I have noted that Labour politicians are being asked the question, time after time, ‘Have you costed the circuit breaker?'
The question does, of course, refer to Keir Starmer's advocacy of a two to three-week lockdown to break coronavirus transmission rates. This is seen as an inevitability now, but the government has ducked it, so far. Labour has taken the opportunity to show a first real sign of leadership by Keir Starmer. And then that question comes in.
So let me answer the question in the only way that I could, if it was asked with me. My response would be that of course I have not, because it would be impossible to do so.
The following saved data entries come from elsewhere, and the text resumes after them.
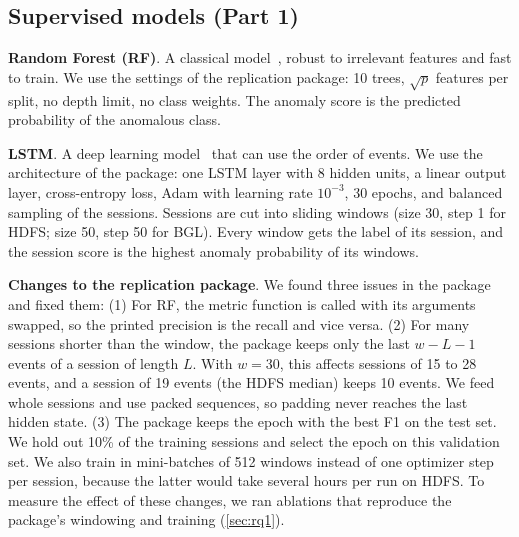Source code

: \documentclass[10pt, conference]{IEEEtran}
\renewcommand{\paragraph}[1]{\noindent\textbf{#1}.}
\begin{document}
\subsection{Supervised models (Part 1)}

\paragraph{Random Forest (RF)} A classical model~\cite{breiman2001random}, robust to irrelevant features and fast to train. We use the settings of the replication package: 10 trees, $\sqrt{p}$ features per split, no depth limit, no class weights. The anomaly score is the predicted probability of the anomalous class.

\paragraph{LSTM} A deep learning model~\cite{hochreiter1997lstm} that can use the order of events. We use the architecture of the package: one LSTM layer with 8 hidden units, a linear output layer, cross-entropy loss, Adam with learning rate $10^{-3}$, 30 epochs, and balanced sampling of the sessions. Sessions are cut into sliding windows (size 30, step 1 for HDFS; size 50, step 50 for BGL). Every window gets the label of its session, and the session score is the highest anomaly probability of its windows.

\paragraph{Changes to the replication package} We found three issues in the package and fixed them:
(1) For RF, the metric function is called with its arguments swapped, so the printed precision is the recall and vice versa.
(2) For many sessions shorter than the window, the package keeps only the last $w-L-1$ events of a session of length $L$. With $w=30$, this affects sessions of 15 to 28 events, and a session of 19 events (the HDFS median) keeps 10 events. We feed whole sessions and use packed sequences, so padding never reaches the last hidden state.
(3) The package keeps the epoch with the best F1 on the test set. We hold out 10\% of the training sessions and select the epoch on this validation set.
We also train in mini-batches of 512 windows instead of one optimizer step per session, because the latter would take several hours per run on HDFS. To measure the effect of these changes, we ran ablations that reproduce the package's windowing and training (\cref{sec:rq1}).
\end{document}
The complexities are beyond anyone. But the judgement about whether this policy remains relevant, and whether the cost that it will result in is worthwhile, is one that can still be made. That is possible because the alternative can also be appraised. And, in this case, it is very clear that the alternative is to lay, followed by many more deaths, followed by NHS chaos, followed by what, in all likelihood, would be a much longer lockdown, resulting in increased cost. As a consequence, if cost is the issue, although it cannot be precisely appraised, it is possible to work out that a lockdown now is the best possible option.
I do wish that a Labour politician would say this, patiently, and clearly, looking straight into a camera. The claim that lack of precision in costing invalidates a decision has to be rebutted.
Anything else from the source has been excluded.